- AIM OF THE TASK
Return every line below in which "referuxeancia" appears.

........

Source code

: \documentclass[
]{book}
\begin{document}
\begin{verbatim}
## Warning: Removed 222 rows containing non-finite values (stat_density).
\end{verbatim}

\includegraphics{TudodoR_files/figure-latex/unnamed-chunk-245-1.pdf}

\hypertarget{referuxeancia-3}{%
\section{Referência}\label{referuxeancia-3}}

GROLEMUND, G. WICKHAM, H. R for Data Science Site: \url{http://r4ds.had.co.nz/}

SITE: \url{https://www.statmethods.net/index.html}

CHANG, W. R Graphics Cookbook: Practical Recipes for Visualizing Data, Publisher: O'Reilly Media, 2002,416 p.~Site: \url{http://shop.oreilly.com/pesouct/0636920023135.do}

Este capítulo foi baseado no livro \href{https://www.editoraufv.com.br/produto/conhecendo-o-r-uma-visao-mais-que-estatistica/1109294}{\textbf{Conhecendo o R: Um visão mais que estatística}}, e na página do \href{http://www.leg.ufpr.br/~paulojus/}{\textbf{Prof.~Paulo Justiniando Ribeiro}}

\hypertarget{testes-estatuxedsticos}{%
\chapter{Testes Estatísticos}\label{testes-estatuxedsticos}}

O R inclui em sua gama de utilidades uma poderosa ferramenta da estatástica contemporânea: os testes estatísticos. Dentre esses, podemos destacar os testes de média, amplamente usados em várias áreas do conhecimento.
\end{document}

........

- RESULT FOR THIS EXERCISE
\hypertarget{referuxeancia-3}{%
\section{Referência}\label{referuxeancia-3}}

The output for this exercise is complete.